## RECORDS PROVIDED
########################################
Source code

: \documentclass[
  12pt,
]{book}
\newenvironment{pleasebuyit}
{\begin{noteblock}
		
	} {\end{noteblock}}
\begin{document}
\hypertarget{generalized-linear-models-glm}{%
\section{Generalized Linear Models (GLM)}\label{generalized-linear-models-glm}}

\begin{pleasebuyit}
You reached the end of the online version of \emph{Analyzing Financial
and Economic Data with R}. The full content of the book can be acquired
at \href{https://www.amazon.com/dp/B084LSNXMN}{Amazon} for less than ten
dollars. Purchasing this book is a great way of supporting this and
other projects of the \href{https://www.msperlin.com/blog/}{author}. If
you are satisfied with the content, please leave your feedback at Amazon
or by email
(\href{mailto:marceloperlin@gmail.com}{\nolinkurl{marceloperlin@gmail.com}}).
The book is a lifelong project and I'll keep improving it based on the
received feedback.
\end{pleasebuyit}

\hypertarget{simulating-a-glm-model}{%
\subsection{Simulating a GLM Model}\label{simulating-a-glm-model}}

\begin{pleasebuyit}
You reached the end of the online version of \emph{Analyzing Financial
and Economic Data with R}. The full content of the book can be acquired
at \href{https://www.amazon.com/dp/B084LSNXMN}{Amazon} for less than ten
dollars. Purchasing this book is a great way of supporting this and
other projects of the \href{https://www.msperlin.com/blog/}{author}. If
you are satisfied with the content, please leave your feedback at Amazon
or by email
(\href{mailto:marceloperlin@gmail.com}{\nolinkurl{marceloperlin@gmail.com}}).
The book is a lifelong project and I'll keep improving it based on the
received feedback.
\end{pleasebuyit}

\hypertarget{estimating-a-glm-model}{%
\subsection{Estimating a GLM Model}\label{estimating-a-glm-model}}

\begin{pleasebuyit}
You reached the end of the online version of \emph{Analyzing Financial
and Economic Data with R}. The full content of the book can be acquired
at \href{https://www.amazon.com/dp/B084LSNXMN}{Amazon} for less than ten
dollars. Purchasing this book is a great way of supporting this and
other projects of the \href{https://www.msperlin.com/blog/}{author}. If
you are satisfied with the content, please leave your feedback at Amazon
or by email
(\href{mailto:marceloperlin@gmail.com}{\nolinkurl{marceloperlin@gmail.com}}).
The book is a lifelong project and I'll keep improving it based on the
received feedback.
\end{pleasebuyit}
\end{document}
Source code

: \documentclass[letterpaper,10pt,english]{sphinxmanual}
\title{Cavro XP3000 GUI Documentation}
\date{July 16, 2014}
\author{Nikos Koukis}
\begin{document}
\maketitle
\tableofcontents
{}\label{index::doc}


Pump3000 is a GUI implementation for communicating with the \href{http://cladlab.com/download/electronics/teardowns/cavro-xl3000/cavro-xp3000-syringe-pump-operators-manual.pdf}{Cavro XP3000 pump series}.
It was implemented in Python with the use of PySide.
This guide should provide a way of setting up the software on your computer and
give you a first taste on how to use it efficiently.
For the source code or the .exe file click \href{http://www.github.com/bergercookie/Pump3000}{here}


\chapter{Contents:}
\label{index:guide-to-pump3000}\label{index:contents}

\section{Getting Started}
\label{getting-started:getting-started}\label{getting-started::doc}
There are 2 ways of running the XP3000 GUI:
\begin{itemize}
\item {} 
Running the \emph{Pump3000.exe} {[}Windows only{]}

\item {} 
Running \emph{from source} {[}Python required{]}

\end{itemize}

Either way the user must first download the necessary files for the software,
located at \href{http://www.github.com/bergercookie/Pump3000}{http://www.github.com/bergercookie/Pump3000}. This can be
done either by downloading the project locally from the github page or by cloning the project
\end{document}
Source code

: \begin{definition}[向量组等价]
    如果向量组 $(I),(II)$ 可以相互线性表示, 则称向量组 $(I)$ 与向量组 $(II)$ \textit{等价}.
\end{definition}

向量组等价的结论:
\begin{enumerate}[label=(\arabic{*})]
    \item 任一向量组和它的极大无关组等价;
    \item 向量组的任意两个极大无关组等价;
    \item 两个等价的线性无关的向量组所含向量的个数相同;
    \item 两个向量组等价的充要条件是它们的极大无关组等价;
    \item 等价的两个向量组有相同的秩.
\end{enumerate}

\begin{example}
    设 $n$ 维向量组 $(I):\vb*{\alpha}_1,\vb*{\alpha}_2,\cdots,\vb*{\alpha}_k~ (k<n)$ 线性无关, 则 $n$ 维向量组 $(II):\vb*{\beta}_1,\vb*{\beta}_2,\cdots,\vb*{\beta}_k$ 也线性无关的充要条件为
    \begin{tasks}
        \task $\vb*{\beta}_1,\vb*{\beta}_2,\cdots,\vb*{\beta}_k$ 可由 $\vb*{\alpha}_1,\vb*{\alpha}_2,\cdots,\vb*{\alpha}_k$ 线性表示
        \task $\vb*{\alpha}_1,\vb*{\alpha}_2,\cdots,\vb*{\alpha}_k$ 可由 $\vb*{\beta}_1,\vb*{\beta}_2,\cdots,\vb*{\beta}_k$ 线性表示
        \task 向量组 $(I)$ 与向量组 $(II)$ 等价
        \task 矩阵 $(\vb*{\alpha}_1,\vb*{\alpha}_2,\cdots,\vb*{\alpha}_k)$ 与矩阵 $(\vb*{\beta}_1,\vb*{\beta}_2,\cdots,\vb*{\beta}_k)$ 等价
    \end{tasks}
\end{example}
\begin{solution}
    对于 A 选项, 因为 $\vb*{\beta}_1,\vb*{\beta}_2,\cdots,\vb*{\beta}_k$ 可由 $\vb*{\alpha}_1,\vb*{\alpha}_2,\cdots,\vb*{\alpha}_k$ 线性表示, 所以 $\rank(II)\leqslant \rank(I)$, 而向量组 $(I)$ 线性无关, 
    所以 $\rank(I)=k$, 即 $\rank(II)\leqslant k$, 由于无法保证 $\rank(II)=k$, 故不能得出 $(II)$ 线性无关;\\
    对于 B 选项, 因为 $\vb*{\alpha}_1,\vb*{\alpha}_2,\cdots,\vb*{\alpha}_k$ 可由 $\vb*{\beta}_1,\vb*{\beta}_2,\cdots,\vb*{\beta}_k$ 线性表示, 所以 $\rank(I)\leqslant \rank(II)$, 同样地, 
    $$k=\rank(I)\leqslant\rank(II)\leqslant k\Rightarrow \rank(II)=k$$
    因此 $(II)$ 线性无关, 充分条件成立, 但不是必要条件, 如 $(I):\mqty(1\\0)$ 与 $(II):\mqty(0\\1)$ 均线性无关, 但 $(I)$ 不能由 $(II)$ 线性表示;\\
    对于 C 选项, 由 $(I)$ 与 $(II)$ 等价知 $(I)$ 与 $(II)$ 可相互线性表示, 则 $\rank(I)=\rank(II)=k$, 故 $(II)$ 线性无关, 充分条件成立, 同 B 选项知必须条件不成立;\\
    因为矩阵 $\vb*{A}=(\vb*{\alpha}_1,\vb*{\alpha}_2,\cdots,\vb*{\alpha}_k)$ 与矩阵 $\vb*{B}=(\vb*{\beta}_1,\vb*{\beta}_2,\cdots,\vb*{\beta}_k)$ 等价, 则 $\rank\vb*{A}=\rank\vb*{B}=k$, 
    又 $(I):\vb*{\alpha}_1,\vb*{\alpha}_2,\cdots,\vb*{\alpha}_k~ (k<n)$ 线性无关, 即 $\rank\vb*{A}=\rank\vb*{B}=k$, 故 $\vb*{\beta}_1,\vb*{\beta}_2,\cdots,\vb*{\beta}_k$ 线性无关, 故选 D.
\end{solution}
########################################
When a line above includes the word "estimating", please list that line.

\hypertarget{estimating-a-glm-model}{%
\subsection{Estimating a GLM Model}\label{estimating-a-glm-model}}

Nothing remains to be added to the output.